WHAT THE TASK REQUIRES: A set of records appears below. Print them all, word for word.

===

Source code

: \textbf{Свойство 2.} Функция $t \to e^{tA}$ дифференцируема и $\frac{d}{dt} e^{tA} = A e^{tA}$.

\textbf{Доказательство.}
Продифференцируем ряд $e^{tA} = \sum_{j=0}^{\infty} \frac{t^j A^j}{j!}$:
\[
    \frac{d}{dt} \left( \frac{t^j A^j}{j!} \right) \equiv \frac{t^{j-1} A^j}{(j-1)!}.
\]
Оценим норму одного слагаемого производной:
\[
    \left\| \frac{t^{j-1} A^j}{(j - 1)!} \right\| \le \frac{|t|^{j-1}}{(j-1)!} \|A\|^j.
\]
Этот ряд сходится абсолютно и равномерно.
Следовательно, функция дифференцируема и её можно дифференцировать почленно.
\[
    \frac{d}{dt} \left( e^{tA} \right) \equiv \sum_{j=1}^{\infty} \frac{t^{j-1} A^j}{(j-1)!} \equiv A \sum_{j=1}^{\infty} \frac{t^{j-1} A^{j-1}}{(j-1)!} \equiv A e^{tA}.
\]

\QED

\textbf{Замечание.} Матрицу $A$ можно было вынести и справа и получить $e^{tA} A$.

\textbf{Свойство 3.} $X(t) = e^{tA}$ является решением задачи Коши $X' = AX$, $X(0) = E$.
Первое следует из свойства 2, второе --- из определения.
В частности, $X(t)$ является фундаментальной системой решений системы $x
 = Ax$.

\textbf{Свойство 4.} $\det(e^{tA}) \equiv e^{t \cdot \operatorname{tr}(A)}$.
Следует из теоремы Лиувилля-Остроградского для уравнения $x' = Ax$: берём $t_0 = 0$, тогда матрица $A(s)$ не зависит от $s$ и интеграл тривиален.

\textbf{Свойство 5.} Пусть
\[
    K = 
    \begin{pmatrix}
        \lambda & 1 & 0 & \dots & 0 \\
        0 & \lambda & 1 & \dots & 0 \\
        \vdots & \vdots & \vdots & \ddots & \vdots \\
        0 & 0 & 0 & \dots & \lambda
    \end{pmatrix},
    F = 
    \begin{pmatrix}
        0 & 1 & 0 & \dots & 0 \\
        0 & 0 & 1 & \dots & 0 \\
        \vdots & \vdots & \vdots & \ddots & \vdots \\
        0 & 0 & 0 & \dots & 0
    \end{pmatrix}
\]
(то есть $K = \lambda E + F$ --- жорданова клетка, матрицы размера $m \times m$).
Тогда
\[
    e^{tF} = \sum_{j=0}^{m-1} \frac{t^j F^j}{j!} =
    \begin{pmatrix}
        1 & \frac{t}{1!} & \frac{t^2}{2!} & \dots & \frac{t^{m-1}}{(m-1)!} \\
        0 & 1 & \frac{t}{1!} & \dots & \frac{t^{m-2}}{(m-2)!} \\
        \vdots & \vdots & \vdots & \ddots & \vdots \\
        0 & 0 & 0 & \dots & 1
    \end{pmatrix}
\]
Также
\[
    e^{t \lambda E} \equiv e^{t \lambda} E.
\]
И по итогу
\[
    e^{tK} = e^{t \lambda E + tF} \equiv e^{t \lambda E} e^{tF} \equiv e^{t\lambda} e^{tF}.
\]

===

SOLUTION FOR THIS EXERCISE:
Source code

: \textbf{Свойство 2.} Функция $t \to e^{tA}$ дифференцируема и $\frac{d}{dt} e^{tA} = A e^{tA}$.

\textbf{Доказательство.}
Продифференцируем ряд $e^{tA} = \sum_{j=0}^{\infty} \frac{t^j A^j}{j!}$:
\[
    \frac{d}{dt} \left( \frac{t^j A^j}{j!} \right) \equiv \frac{t^{j-1} A^j}{(j-1)!}.
\]
Оценим норму одного слагаемого производной:
\[
    \left\| \frac{t^{j-1} A^j}{(j - 1)!} \right\| \le \frac{|t|^{j-1}}{(j-1)!} \|A\|^j.
\]
Этот ряд сходится абсолютно и равномерно.
Следовательно, функция дифференцируема и её можно дифференцировать почленно.
\[
    \frac{d}{dt} \left( e^{tA} \right) \equiv \sum_{j=1}^{\infty} \frac{t^{j-1} A^j}{(j-1)!} \equiv A \sum_{j=1}^{\infty} \frac{t^{j-1} A^{j-1}}{(j-1)!} \equiv A e^{tA}.
\]

\QED

\textbf{Замечание.} Матрицу $A$ можно было вынести и справа и получить $e^{tA} A$.

\textbf{Свойство 3.} $X(t) = e^{tA}$ является решением задачи Коши $X' = AX$, $X(0) = E$.
Первое следует из свойства 2, второе --- из определения.
В частности, $X(t)$ является фундаментальной системой решений системы $x
 = Ax$.

\textbf{Свойство 4.} $\det(e^{tA}) \equiv e^{t \cdot \operatorname{tr}(A)}$.
Следует из теоремы Лиувилля-Остроградского для уравнения $x' = Ax$: берём $t_0 = 0$, тогда матрица $A(s)$ не зависит от $s$ и интеграл тривиален.

\textbf{Свойство 5.} Пусть
\[
    K = 
    \begin{pmatrix}
        \lambda & 1 & 0 & \dots & 0 \\
        0 & \lambda & 1 & \dots & 0 \\
        \vdots & \vdots & \vdots & \ddots & \vdots \\
        0 & 0 & 0 & \dots & \lambda
    \end{pmatrix},
    F = 
    \begin{pmatrix}
        0 & 1 & 0 & \dots & 0 \\
        0 & 0 & 1 & \dots & 0 \\
        \vdots & \vdots & \vdots & \ddots & \vdots \\
        0 & 0 & 0 & \dots & 0
    \end{pmatrix}
\]
(то есть $K = \lambda E + F$ --- жорданова клетка, матрицы размера $m \times m$).
Тогда
\[
    e^{tF} = \sum_{j=0}^{m-1} \frac{t^j F^j}{j!} =
    \begin{pmatrix}
        1 & \frac{t}{1!} & \frac{t^2}{2!} & \dots & \frac{t^{m-1}}{(m-1)!} \\
        0 & 1 & \frac{t}{1!} & \dots & \frac{t^{m-2}}{(m-2)!} \\
        \vdots & \vdots & \vdots & \ddots & \vdots \\
        0 & 0 & 0 & \dots & 1
    \end{pmatrix}
\]
Также
\[
    e^{t \lambda E} \equiv e^{t \lambda} E.
\]
И по итогу
\[
    e^{tK} = e^{t \lambda E + tF} \equiv e^{t \lambda E} e^{tF} \equiv e^{t\lambda} e^{tF}.
\]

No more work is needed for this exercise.